In a nuclear reactor power plant, one design of a fuel assembly is comprised of a plurality of fuel elements or rods oriented in a square-shaped array. For a typical pressurized water reactor, there are on the order of about 200 of these elongated fuel rods in each fuel assembly (see FIGS. 11 and 12). At either end of the fuel assembly is a top and bottom nozzle which direct the flow of coolant, typically water, through each fuel assembly. Interspersed among the fuel rods are hollow tubes, or thimbles, into which control rods are inserted from time to time to control the rate of nuclear reactions taking place. Positioned along the length of the fuel assembly are grids which help align and support fuel and control rods. Altogether, this fully loaded assembly can weigh on the order of 545 kg. (1200 lbs.).
To provide for a singular unit, the ends of the control rod guide tubes or thimbles are secured to the top and bottom nozzles. To accomplish this, typically, a stainless steel tube projecting from a nozzle is secured around each of the control rod guide thimbles. The guide thimbles are made of a special material which does not readily absorb neutrons developed by Westinghouse, Zircaloy. To secure the top nozzle to these guide thimbles, conventional methods such as welding cannot be used. Thus the thimble tubes are secured to the stainless steel tubes of the top nozzle by radially crimping the tubes together, usually at three axial locations, to secure the top nozzle to the fuel assembly.

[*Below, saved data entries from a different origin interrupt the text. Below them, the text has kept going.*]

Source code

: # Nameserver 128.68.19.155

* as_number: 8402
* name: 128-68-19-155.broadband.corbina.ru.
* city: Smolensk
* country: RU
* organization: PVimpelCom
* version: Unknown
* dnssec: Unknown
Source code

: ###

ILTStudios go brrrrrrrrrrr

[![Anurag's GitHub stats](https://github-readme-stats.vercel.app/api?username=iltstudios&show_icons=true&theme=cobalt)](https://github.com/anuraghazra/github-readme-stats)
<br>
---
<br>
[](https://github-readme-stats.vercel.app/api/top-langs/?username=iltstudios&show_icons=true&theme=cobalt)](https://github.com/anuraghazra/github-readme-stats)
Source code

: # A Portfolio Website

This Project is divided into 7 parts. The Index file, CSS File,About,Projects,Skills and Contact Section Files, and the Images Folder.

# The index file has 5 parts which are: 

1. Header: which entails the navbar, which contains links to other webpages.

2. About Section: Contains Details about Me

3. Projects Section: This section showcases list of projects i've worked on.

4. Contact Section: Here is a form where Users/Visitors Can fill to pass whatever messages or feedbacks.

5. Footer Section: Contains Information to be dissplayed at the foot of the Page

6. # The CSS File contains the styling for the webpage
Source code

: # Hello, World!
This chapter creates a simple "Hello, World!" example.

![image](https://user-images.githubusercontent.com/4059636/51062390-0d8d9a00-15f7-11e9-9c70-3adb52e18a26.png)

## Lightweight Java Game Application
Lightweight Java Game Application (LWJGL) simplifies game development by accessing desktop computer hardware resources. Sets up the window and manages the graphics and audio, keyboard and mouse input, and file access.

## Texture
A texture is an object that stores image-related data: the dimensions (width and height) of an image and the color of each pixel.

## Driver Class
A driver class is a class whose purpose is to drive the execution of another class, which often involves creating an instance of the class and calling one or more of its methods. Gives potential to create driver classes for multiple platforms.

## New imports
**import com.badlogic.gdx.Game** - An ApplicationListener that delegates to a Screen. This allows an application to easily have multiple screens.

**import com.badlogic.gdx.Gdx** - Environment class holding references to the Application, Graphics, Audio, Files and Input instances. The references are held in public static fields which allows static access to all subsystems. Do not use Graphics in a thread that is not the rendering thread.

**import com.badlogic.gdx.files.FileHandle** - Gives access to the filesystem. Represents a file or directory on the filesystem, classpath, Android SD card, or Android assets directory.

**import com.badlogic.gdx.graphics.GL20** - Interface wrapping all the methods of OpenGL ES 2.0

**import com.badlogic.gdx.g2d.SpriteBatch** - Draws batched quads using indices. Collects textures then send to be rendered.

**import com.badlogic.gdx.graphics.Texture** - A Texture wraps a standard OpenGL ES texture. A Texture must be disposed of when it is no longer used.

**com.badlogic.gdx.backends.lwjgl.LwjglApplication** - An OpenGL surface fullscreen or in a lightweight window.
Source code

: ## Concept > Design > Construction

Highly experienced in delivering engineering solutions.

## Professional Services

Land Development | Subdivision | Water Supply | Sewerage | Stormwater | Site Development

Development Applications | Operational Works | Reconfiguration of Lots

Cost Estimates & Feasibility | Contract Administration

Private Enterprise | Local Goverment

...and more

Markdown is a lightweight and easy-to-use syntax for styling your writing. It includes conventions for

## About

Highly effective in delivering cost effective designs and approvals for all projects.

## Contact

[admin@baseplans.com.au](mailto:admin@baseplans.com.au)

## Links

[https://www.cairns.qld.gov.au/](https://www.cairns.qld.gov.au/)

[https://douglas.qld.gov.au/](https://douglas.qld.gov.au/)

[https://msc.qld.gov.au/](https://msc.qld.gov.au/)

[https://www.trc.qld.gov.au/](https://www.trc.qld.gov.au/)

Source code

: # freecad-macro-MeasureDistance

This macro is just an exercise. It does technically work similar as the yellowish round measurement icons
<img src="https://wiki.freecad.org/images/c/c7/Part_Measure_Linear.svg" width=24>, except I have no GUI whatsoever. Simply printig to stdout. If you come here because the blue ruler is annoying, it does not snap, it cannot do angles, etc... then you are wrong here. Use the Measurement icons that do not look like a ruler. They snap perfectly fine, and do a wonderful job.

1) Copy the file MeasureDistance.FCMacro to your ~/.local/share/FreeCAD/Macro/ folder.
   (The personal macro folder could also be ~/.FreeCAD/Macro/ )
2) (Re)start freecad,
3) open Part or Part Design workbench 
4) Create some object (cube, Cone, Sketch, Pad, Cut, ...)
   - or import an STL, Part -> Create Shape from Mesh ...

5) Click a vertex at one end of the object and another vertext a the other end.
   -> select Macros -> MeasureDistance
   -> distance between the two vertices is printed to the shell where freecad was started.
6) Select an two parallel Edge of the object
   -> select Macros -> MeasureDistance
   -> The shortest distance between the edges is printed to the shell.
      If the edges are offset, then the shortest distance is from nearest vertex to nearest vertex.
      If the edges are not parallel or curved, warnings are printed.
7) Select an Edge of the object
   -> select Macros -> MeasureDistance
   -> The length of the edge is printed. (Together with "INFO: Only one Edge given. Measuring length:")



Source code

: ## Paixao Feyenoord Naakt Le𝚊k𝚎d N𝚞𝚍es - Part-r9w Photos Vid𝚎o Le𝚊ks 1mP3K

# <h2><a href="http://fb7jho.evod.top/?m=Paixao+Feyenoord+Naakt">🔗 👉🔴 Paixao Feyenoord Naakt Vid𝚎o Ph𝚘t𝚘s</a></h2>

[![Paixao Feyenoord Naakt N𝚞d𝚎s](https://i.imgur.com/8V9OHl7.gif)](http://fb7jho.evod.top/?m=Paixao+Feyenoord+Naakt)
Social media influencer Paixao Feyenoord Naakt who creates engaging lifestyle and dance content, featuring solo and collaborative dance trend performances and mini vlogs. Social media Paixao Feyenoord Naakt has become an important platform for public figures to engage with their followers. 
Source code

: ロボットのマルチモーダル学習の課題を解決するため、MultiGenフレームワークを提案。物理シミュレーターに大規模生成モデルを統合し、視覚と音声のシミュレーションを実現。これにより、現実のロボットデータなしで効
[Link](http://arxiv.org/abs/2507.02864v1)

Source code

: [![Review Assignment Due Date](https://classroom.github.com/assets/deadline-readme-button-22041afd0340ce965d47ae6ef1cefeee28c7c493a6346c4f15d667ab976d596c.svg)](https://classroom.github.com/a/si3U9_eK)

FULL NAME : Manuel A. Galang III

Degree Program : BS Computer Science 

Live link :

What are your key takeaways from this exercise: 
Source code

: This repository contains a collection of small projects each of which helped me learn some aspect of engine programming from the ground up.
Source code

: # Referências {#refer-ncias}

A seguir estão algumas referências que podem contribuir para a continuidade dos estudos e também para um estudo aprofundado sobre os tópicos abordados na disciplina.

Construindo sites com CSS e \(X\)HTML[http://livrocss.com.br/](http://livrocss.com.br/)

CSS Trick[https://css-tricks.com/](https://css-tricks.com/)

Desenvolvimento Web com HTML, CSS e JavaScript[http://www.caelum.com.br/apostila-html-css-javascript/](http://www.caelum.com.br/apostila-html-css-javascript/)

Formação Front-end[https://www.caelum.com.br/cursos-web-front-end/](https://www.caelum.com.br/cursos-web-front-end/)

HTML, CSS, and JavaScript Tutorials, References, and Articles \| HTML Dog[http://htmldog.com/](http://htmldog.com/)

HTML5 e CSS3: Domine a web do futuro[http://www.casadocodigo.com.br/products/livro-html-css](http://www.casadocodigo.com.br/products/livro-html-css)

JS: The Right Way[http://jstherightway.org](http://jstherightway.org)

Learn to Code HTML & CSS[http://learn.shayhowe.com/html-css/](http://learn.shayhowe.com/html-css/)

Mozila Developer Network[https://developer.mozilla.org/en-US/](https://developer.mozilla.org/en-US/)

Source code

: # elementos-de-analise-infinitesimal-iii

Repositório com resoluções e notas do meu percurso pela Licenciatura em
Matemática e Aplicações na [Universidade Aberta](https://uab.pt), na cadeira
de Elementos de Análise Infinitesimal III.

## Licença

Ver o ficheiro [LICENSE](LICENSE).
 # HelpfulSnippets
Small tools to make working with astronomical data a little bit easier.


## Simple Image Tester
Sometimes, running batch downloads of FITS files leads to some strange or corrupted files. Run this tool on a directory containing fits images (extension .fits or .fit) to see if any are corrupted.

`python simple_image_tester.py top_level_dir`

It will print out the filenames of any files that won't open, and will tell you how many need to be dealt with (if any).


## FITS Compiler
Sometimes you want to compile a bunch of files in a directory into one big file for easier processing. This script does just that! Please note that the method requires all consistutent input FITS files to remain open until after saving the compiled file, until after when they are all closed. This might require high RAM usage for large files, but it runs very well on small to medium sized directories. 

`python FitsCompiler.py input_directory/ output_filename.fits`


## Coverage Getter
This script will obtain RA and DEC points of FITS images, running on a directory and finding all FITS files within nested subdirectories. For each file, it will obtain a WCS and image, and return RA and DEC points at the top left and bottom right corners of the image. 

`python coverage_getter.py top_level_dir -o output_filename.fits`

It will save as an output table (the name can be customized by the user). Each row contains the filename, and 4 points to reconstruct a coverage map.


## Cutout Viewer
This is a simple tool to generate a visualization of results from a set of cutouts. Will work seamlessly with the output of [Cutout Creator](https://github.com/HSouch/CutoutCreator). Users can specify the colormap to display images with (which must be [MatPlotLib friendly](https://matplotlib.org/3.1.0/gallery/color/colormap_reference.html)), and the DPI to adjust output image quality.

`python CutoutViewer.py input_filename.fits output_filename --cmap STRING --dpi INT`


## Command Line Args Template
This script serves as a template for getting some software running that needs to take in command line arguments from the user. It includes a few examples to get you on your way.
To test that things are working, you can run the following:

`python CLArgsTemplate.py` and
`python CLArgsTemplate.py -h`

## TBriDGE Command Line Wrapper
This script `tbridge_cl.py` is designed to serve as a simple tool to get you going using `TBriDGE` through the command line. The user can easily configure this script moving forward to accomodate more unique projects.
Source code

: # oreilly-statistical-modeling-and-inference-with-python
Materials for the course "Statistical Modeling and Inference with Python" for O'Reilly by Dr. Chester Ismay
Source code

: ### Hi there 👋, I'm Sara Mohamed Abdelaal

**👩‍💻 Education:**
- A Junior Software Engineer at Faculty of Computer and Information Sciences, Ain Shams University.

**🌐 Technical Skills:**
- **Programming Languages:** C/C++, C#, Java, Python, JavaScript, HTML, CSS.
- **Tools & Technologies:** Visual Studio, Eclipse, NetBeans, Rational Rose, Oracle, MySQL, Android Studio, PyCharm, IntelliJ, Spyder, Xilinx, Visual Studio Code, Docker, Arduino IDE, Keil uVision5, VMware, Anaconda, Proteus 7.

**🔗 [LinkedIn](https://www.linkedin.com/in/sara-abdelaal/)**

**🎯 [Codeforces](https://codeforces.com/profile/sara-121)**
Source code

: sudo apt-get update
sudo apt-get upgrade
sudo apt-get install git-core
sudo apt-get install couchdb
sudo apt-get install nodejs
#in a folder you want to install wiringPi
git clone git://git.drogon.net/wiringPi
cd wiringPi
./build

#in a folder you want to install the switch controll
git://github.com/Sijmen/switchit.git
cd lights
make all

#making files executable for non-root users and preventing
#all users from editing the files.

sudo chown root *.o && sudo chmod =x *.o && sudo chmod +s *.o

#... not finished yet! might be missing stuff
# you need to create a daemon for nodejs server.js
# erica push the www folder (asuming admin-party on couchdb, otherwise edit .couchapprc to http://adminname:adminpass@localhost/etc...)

Due to extended storage periods, spent fuel assemblies that have been stored in liquid, usually water, may have experienced corrosion, thereby rendering their removal by originally contemplated means impractical. Initially, the spent fuel assemblies were to have been transported in the same manner as fresh or new fuel assemblies are: via a tool which attaches to the nozzle at the top of the assembly. This method would allow the bulk of the assembly's mass to hang from the guide tubes, which are suspected of corrosion. The crimped segments below the nozzle are at risk of being torn by the weight of the assembly itself, if the assembly is lifted by the nozzle. Various tools and methods have been developed to transport a fuel assembly skeleton, or one which has had the nozzles and fuel rods removed therefrom, but are not capable of handling a fully loaded fuel assembly. Since these spent fuel assemblies are stored in a spent fuel pool which can be about 10 m (32 ft.) deep, an operator of such a tool should be able to be confident that a fuel assembly on the remote end has been effectively gripped for safe handling. Because of this risk, a tool capable of lifting the full weight of the assembly, without overly stressing the crimped segment, is desirable.
It is thus an object of the present invention to provide an apparatus which is capable of lifting and transporting fully loaded fuel assemblies.
It is another object of the present invention to provide such a lifting device which will not overly stress components of the fuel assembly.
It is a further object of the present invention to provide an apparatus which will give a positive indication to an operator of a correct positioning of the device.
It is a still further object of the present invention to provide an apparatus which will indicate to the operator when a fuel assembly has been properly gripped, and to continue to monitor the integrity of the grip while transporting a fuel assembly.